Pada sisi lain, tanda kemakmuran menjadi ilusi bagi yang lain (termasuk Indonesia), karena diposisikan layaknya "sapi perahan" bagi kapitalis.

Teroris muncul untuk membungkam kekuatan perdamaian. Karena alasan angkara murka melanda dunia, sehingga mereka bisa memilih sebuah bentuk perjuangan yang diterbangkan oleh imajinasi liar dan fantasi ideologi kekerasan tanpa disadarinya.

Dulu, Jamaah Islamiyah terpaksa bergumul bersama kekerasan imajiner untuk menghadapi malapetaka sistemik, "...memfokuskan pada "masalah nyata" dari bentuk pelarian tertinggi Dunia Ketiga,..." begitu kata Slavoj Zizek (lihat The Parallax View, 2006, hlm. 129) karena buntut sejarah panjang logika kapitalis membuatnya tidak terhibur sejenak menyaksikan dirinya sendiri sebagai parodi di balik kekerasan berupa terorisme.

Ini mungkin istilah rumit dipahami. Taruhlah dalam kalimat seperti poros perkembang-biakan citra teror sesudah Jamaah Islamiyah melebihi pengekangan hasrat. JI menjadi bagian dari pelepasan dan penolakan model-model halusinasi, ilusi, dan citra. Pengekangan hasrat menghadapi keadaan sekarat persis hilangnya tanda kebebasan berbicara, berekspresi atau berpikir tentang kuasa yang membusuk dari dalam.

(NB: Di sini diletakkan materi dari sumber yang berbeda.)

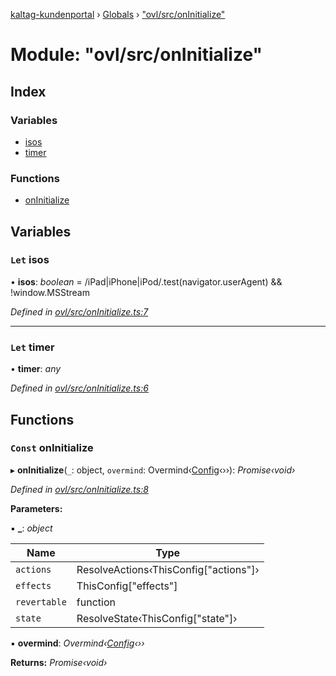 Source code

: [kaltag-kundenportal](../README.md) › [Globals](../globals.md) › ["ovl/src/onInitialize"](_ovl_src_oninitialize_.md)

# Module: "ovl/src/onInitialize"

## Index

### Variables

* [isos](_ovl_src_oninitialize_.md#let-isos)
* [timer](_ovl_src_oninitialize_.md#let-timer)

### Functions

* [onInitialize](_ovl_src_oninitialize_.md#const-oninitialize)

## Variables

### `Let` isos

• **isos**: *boolean* = /iPad|iPhone|iPod/.test(navigator.userAgent) && !window.MSStream

*Defined in [ovl/src/onInitialize.ts:7](https://github.com/fopsdev/ovl/blob/f9b6194/ovl/src/onInitialize.ts#L7)*

___

### `Let` timer

• **timer**: *any*

*Defined in [ovl/src/onInitialize.ts:6](https://github.com/fopsdev/ovl/blob/f9b6194/ovl/src/onInitialize.ts#L6)*

## Functions

### `Const` onInitialize

▸ **onInitialize**(`_`: object, `overmind`: Overmind‹[Config](_ovl_src_index_.md#config)‹››): *Promise‹void›*

*Defined in [ovl/src/onInitialize.ts:8](https://github.com/fopsdev/ovl/blob/f9b6194/ovl/src/onInitialize.ts#L8)*

**Parameters:**

▪ **_**: *object*

Name | Type |
------ | ------ |
`actions` | ResolveActions‹ThisConfig["actions"]› |
`effects` | ThisConfig["effects"] |
`revertable` | function |
`state` | ResolveState‹ThisConfig["state"]› |

▪ **overmind**: *Overmind‹[Config](_ovl_src_index_.md#config)‹››*

**Returns:** *Promise‹void›*
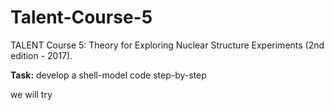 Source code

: # Talent-Course-5
TALENT Course 5: Theory for Exploring Nuclear Structure Experiments (2nd edition - 2017).

**Task:** develop a shell-model code step-by-step

we will try
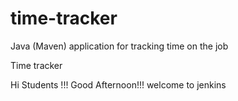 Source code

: # time-tracker
Java (Maven) application for tracking time on the job

Time tracker

Hi Students !!! Good Afternoon!!! welcome to jenkins
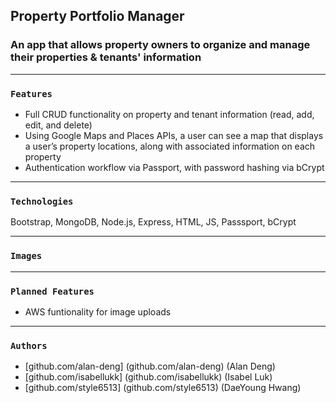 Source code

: ## Property Portfolio Manager

### An app that allows property owners to organize and manage their properties & tenants' information

------------------------------
### `Features`

- Full CRUD functionality on property and tenant information (read, add, edit, and delete)
- Using Google Maps and Places APIs, a user can see a map that displays a user’s property locations, along with associated information on each property
- Authentication workflow via Passport, with password hashing via bCrypt

-------------------------------
### `Technologies` <a name="Technologies"></a>

Bootstrap, MongoDB, Node.js, Express, HTML, JS, Passsport, bCrypt

-------------------------------
### `Images` <a name="Images"></a>



-------------------------------
### `Planned Features` <a name="Planned-Features"></a>

- AWS funtionality for image uploads

-------------------------------
### `Authors` <a name="Authors"></a>

- [github.com/alan-deng] (github.com/alan-deng) (Alan Deng)
- [github.com/isabellukk] (github.com/isabellukk) (Isabel Luk)
- [github.com/style6513] (github.com/style6513) (DaeYoung Hwang)



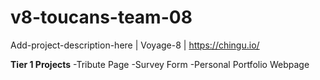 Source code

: # v8-toucans-team-08
Add-project-description-here | Voyage-8 | https://chingu.io/

**Tier 1 Projects**
-Tribute Page
-Survey Form
-Personal Portfolio Webpage

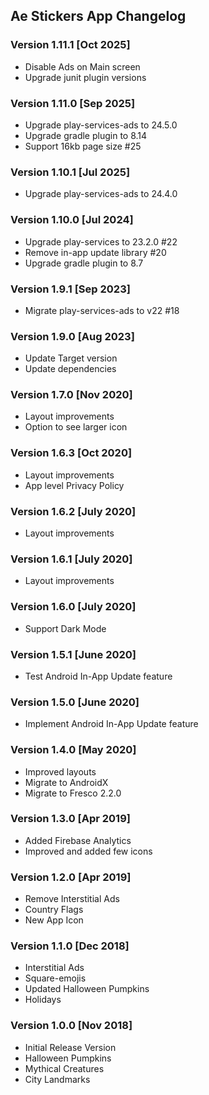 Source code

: ## Ae Stickers App Changelog

### Version 1.11.1 [Oct 2025]
 - Disable Ads on Main screen
 - Upgrade junit plugin versions

### Version 1.11.0 [Sep 2025]
 - Upgrade play-services-ads to 24.5.0
 - Upgrade gradle plugin to 8.14
 - Support 16kb page size #25

### Version 1.10.1 [Jul 2025]
 - Upgrade play-services-ads to 24.4.0

### Version 1.10.0 [Jul 2024]
 - Upgrade play-services to 23.2.0 #22
 - Remove in-app update library #20
 - Upgrade gradle plugin to 8.7

### Version 1.9.1 [Sep 2023]
 - Migrate play-services-ads to v22 #18

### Version 1.9.0 [Aug 2023]
 - Update Target version
 - Update dependencies

### Version 1.7.0 [Nov 2020]
 - Layout improvements
 - Option to see larger icon

### Version 1.6.3 [Oct 2020]
 - Layout improvements
 - App level Privacy Policy

### Version 1.6.2 [July 2020]
 - Layout improvements

### Version 1.6.1 [July 2020]
 - Layout improvements

### Version 1.6.0 [July 2020]
 - Support Dark Mode

### Version 1.5.1 [June 2020]
  - Test Android In-App Update feature

### Version 1.5.0 [June 2020]
 - Implement Android In-App Update feature

### Version 1.4.0 [May 2020]
 - Improved layouts
 - Migrate to AndroidX
 - Migrate to Fresco 2.2.0

### Version 1.3.0 [Apr 2019]
 - Added Firebase Analytics
 - Improved and added few icons

### Version 1.2.0 [Apr 2019]
 - Remove Interstitial Ads
 - Country Flags
 - New App Icon

### Version 1.1.0 [Dec 2018]
 - Interstitial Ads
 - Square-emojis
 - Updated Halloween Pumpkins
 - Holidays

### Version 1.0.0 [Nov 2018]
 - Initial Release Version
 - Halloween Pumpkins
 - Mythical Creatures
 - City Landmarks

Tersumbatnya aliran hasrat untuk kemakmuran dalam kehidupan bersama tidak sekeras dengan sekaratnya logika beragama. Di kepala para teroris silau dengan "angin surga." Tatkala hasrat dan tubuh berubah menjadi terkekang dalam represinya dan terkekangnya seseorang dan kelompok dalam melihat dunia secara utuh merangsang perlawanan.  

Akhirnya, kekerasan pikiran meledak keluar menjadi kelompok teroris yang boleh jadi lebih berbahaya dari kelompok sebelumnya.

Kekerasan yang terpersonifikasi tidak cukup beralasan munculnya lelucon yang baik bagi kekerasan tingkat keluarga. Ayah (Kepala Negara), Bunda (Penasehat), dan Anak (Rakyat), menjelma ke dalam relasi simbolik, sosial, imajiner, bahasa, ontologi, dan epistemologi.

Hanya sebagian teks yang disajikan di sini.